***** Data shown *****

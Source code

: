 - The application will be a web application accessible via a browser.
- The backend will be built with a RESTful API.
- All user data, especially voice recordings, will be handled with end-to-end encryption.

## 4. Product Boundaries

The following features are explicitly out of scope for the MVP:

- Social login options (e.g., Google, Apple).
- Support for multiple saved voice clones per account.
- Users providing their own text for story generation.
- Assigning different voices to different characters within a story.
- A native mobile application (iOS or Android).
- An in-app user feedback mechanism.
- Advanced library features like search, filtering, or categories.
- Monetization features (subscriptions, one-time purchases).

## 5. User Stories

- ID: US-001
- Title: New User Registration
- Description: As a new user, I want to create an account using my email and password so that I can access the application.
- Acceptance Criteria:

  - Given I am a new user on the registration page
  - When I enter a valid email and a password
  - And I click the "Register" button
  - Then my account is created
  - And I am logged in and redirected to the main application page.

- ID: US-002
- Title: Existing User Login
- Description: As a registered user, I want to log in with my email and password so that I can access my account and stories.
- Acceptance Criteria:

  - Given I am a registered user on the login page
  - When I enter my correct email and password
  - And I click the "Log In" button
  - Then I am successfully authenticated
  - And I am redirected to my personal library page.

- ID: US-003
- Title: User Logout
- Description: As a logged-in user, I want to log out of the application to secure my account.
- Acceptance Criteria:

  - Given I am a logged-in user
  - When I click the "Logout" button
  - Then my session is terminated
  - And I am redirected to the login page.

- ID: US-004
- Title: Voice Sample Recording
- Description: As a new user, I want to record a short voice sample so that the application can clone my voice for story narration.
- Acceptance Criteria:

*****

_Directions for this task:_
Nothing but a number should be given: the count of lines in the records that contain the word "logged".

_Your response:_
3